Australia: Franchisee Insolvency

Last Updated: 4 August 2009
Article by Chris Nikou

Originally Published 1st July 2009

Do you:

  • receive monthly income reports from franchisees?
  • receive annual profit and loss, balance sheet and cash flow statements?
  • track each franchisee's debtor and creditor lists, amounts and time outstanding?
  • have set trade terms for all franchisees to use?
  • provide updates to your franchisees regarding the danger of bad debts?
  • look for opportunities to improve lagging franchised businesses before the negative image and impact associated with a franchise closure?
  • proactively work with franchisees to improve their business structure and strategically plan exits from the system with your franchisees?

The global economic crisis has prompted a number of franchisors to implement more stringent risk identification and reduction schemes. Franchisors must be vigilant to ensure that their franchisees experiencing financial uncertainty are identified early and dealt with appropriately. The collapse of a franchisee may affect the public perception of strength in a franchise system and in extreme circumstances can affect the franchisors market position and financial stability. Closely monitoring franchisees (particularly multi-unit operators) becomes more important where the affect of franchisee collapse on a franchise system is significant.

In most circumstances the collapse of a franchisee will require the franchisor to work together with the franchisee and other stakeholders (particularly the landlord and the franchisee's bank, which often has a charge over the fitout) to reach a commercial resolution of the matter. This can result in the franchised business being sold as a going concern to enable the stakeholders and franchisor to realise as much value as possible from the sale to minimise the outstanding debt.

The Franchising Code of Conduct (the Code) allows franchisors to immediately terminate (upon giving notice in accordance with the Code) a franchise agreement if a franchisee becomes bankrupt, insolvent, under administration or under an externally administered body corporate. Despite this provision, insolvency can be difficult to substantiate in practice which leads franchisors to terminate on other grounds (such as abandonment).

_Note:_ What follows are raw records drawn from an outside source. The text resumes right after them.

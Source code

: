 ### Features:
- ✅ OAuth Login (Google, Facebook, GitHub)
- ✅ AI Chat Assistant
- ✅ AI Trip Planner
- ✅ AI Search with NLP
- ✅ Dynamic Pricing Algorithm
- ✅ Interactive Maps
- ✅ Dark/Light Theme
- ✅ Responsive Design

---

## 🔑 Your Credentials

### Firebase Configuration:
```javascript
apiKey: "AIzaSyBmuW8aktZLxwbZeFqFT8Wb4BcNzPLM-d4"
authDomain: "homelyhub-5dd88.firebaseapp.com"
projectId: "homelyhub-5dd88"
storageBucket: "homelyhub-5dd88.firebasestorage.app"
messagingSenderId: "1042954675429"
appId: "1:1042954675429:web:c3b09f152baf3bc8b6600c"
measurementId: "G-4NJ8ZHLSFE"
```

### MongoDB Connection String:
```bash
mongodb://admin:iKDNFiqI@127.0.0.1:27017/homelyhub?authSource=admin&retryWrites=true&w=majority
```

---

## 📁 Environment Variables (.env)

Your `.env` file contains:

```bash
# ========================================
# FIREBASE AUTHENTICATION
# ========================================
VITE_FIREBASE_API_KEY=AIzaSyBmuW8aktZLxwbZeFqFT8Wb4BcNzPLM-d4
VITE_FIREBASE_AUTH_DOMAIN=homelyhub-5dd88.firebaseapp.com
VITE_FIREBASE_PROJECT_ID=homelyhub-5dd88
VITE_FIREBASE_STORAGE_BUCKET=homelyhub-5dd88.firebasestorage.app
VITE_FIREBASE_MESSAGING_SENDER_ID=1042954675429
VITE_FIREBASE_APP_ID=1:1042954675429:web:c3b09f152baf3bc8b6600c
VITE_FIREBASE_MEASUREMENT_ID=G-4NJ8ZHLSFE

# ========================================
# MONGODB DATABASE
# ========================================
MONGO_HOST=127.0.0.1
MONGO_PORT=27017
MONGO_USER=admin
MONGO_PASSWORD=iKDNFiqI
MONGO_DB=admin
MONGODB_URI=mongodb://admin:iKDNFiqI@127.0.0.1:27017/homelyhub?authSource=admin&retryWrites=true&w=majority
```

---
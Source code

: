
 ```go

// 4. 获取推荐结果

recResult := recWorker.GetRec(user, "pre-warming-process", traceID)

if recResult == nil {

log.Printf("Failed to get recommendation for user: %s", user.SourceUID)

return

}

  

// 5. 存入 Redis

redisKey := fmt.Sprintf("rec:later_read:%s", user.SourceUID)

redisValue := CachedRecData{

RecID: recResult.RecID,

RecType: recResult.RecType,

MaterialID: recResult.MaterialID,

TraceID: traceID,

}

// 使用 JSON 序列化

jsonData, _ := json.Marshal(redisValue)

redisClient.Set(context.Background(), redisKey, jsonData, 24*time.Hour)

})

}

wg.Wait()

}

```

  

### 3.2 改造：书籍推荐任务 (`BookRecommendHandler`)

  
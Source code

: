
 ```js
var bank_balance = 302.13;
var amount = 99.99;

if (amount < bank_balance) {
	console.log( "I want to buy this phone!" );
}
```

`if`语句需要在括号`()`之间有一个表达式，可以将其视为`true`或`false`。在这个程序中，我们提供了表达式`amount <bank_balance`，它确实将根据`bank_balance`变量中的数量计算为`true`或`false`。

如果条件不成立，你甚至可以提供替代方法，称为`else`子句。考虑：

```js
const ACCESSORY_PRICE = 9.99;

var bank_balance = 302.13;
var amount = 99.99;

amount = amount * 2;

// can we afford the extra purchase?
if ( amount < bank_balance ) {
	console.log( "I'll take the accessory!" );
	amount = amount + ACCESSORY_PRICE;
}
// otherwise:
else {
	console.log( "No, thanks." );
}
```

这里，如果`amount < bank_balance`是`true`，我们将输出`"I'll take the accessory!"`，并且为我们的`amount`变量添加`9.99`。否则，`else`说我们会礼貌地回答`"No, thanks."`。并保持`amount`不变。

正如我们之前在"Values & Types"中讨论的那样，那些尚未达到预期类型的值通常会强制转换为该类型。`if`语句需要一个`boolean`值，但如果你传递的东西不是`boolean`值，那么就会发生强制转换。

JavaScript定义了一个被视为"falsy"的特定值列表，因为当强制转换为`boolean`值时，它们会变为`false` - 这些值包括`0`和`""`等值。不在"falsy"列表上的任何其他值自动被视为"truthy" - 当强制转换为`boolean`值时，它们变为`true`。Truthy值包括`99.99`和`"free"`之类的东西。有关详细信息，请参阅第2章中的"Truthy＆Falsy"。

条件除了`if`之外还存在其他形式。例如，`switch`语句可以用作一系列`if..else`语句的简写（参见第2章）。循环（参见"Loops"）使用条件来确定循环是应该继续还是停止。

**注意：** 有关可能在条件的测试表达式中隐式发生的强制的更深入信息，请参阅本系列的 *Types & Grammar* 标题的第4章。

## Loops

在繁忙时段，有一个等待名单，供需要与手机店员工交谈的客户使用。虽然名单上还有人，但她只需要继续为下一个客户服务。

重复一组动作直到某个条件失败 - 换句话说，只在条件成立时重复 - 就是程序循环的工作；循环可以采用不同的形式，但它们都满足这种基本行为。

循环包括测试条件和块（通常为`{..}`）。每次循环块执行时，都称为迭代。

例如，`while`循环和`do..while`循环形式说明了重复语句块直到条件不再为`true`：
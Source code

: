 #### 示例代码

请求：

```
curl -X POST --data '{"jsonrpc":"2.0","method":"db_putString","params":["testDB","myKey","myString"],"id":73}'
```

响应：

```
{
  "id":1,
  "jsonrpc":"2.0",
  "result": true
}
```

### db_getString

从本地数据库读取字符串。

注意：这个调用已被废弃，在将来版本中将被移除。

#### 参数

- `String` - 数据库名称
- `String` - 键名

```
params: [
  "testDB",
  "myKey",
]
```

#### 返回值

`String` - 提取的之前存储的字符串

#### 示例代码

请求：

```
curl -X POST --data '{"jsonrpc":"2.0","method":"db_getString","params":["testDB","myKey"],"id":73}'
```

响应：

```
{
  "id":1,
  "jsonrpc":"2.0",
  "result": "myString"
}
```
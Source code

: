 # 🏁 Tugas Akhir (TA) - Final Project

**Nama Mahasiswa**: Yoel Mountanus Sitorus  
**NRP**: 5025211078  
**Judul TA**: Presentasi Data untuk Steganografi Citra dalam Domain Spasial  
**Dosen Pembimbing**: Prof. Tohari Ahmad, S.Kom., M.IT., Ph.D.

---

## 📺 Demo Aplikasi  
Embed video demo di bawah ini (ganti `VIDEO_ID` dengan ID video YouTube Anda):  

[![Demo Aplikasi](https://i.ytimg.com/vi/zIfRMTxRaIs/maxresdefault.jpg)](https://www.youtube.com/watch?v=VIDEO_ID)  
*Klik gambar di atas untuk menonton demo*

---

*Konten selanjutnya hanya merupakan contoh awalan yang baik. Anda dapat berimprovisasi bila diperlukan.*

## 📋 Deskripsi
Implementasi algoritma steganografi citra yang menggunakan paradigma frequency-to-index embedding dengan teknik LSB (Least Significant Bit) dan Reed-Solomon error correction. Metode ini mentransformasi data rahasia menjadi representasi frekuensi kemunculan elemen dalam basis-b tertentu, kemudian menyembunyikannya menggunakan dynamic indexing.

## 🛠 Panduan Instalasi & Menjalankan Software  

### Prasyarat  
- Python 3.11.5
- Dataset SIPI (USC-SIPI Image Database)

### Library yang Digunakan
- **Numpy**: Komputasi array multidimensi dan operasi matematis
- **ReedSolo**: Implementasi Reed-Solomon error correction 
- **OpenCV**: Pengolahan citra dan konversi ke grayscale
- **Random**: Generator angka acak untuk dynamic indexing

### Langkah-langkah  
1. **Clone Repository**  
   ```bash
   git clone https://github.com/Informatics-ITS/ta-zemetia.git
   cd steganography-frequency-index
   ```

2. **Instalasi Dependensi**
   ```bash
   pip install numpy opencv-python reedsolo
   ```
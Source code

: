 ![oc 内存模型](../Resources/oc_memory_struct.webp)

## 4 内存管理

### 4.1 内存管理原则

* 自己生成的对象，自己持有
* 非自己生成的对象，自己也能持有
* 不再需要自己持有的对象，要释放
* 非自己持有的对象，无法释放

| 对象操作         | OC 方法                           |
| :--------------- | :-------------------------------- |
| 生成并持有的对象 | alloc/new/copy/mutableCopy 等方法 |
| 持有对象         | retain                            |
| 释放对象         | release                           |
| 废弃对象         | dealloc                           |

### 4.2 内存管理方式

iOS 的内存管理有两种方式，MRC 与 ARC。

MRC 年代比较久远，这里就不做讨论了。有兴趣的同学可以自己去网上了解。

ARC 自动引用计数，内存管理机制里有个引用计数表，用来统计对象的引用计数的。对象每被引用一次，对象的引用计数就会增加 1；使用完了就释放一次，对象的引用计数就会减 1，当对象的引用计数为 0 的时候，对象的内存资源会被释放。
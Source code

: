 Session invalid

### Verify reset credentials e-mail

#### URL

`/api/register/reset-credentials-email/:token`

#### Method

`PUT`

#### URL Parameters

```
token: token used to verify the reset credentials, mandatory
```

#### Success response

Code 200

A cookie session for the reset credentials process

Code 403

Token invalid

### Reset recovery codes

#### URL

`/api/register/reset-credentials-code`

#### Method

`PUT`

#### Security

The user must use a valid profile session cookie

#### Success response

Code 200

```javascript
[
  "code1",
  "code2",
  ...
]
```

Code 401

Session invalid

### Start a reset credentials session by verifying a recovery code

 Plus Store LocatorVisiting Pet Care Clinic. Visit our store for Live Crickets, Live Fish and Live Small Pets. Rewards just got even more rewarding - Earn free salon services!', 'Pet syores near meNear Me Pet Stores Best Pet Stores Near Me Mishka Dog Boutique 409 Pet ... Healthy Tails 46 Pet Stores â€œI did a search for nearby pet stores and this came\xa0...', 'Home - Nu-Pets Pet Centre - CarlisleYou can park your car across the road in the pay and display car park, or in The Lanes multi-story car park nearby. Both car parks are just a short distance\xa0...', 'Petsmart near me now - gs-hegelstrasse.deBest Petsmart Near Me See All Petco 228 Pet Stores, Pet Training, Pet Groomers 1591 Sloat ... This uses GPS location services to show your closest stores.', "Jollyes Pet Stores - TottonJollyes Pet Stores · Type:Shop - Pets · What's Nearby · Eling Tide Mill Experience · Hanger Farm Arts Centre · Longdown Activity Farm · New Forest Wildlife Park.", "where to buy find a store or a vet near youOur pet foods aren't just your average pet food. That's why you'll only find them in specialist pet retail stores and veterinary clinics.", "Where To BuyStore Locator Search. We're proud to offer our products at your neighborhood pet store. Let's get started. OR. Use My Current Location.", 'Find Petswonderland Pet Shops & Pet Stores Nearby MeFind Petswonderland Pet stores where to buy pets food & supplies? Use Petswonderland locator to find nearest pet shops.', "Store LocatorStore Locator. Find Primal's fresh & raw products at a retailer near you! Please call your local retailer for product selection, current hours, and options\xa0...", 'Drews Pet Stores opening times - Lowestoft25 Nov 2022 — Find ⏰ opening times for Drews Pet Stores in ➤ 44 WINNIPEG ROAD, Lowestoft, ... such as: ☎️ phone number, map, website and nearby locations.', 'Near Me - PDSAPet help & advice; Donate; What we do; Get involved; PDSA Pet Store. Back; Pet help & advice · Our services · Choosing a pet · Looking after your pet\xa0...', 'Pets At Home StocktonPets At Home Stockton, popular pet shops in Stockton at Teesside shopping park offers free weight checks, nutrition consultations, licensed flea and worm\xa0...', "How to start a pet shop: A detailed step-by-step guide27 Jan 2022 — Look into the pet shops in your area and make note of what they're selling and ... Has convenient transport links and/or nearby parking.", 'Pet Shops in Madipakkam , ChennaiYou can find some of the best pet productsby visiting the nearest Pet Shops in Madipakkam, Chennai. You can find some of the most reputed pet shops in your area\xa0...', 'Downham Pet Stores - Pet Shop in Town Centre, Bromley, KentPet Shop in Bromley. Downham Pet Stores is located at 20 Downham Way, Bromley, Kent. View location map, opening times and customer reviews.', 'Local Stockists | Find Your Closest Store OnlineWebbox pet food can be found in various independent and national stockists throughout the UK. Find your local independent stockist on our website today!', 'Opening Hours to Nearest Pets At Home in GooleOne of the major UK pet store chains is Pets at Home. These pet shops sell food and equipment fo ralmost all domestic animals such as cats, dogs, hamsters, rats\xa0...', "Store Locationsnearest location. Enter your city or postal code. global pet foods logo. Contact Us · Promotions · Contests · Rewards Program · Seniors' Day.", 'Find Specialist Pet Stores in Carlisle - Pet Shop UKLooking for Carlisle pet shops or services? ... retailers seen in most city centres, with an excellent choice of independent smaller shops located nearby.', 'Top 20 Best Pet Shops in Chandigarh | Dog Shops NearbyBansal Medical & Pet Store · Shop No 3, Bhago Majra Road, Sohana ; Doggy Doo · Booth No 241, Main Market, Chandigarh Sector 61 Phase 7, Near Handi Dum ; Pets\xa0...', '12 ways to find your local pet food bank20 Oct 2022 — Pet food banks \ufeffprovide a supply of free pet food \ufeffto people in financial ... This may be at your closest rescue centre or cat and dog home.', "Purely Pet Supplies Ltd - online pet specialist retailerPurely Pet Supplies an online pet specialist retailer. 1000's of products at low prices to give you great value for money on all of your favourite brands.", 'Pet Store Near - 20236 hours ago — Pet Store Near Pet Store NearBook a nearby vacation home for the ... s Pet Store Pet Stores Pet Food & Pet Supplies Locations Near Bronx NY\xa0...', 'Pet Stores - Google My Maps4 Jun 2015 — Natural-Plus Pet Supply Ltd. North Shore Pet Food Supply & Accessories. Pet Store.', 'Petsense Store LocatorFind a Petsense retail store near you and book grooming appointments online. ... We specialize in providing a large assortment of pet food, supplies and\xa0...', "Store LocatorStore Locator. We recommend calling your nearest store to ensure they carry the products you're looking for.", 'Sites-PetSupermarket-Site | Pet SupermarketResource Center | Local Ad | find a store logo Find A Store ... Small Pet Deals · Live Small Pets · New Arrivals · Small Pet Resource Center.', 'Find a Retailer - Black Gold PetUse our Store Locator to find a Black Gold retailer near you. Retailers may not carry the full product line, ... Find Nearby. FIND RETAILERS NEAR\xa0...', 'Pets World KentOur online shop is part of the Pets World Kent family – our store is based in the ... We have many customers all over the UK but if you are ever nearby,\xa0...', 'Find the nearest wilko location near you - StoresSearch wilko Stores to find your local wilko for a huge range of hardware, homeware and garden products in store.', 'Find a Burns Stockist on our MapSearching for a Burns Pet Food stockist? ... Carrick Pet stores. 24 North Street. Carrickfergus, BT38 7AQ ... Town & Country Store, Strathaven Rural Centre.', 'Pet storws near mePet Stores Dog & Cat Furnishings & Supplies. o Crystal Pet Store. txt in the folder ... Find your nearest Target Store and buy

Checking regular financial reports and monitoring the payment of creditors (particularly landlords and key suppliers) can be vital in the early detection of franchisee insolvency. Early detection can leave both parties with more options, such as restructuring, temporary royalty relief, or providing additional support to the franchisee. It can minimise any damage to the brand by giving franchisors time to ensure the franchisee's customers are not affected and the goods or services provided by the franchisee continue seamlessly.

There are some tools that are drafted into franchisee agreements, such as the franchisor's right to:

  • inspect and audit the franchisees records
  • take security over the franchisee's assets
  • require adherence to a minimum performance criteria (with consequences for failing to comply)
  • purchase the franchisee's business (including its assets) upon termination of the franchise agreement
  • use the franchisee's assets prior to any purchase
  • transfer to itself phone numbers, business names and services associated with the business.

These tools can assist franchisors to detect issues early, minimise their risk and take practical steps to protect the franchise system by ensuring that the franchised business continues to operate.

In most cases it is not enough for franchisors to simply monitor the performance of their franchisees. Franchisors should review their business model to ensure that it is able to withstand the coming financial challenges. It is a time to ensure that local area marketing, training and morale are considered and business expenditure is adjusted proportionately.

It is both unfortunate and unavoidable that a percentage of franchisees across the industry will experience financial uncertainty during the global financial crisis. To minimise the impact of distress on franchise systems it is crucial that franchisors develop a range of responses that can be readily adapted to a franchisee's individual circumstances as soon as signs of distress are detected. Franchisors must collaborate with their franchisees to identify the cause of distress and address the problem. It is important to identify whether franchisees struggling with solvency issues are best served by exiting the franchise system on mutually agreeable terms suited to preserve the franchisee's assets and the integrity of the brand or by continuing to operate their business.

Despite recent growth and development in the franchising sector and its reputation for weathering turbulent economic times, it is essential that franchisors do not become complacent in monitoring and risk minimisation and encourage their franchisees to recession proof their businesses where possible.

The content of this article is intended to provide a general guide to the subject matter. Specialist advice should be sought about your specific circumstances.